- Data records

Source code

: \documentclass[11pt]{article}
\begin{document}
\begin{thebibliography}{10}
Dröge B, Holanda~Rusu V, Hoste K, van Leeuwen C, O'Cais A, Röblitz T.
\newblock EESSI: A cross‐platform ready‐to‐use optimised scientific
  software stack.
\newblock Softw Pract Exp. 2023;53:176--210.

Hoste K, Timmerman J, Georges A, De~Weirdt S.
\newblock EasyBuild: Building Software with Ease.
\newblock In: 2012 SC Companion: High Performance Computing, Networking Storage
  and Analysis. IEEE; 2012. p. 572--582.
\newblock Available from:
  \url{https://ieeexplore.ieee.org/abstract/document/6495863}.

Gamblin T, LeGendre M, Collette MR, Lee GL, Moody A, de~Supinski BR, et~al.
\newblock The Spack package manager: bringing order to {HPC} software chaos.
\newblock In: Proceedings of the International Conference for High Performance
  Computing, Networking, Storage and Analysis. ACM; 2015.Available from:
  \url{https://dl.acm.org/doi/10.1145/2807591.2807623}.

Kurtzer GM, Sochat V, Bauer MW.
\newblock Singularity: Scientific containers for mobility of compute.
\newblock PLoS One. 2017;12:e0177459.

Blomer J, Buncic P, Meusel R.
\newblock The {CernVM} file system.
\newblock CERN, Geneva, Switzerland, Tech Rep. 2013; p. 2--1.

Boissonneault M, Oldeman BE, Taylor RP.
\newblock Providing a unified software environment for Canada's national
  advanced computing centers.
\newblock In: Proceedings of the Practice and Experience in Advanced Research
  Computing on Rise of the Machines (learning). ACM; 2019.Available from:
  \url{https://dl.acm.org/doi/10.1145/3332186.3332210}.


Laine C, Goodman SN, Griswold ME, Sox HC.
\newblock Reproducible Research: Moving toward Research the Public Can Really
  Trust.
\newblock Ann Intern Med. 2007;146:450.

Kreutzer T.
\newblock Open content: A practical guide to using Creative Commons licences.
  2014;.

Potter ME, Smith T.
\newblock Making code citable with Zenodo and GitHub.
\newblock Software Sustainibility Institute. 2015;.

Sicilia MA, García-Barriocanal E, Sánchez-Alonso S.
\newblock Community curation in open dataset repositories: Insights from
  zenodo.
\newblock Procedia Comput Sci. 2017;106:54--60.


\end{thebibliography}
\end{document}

- Your task
If a line in the data above contains "Hoste", return that line.

- Output of the exercise
Dröge B, Holanda~Rusu V, Hoste K, van Leeuwen C, O'Cais A, Röblitz T.
Hoste K, Timmerman J, Georges A, De~Weirdt S.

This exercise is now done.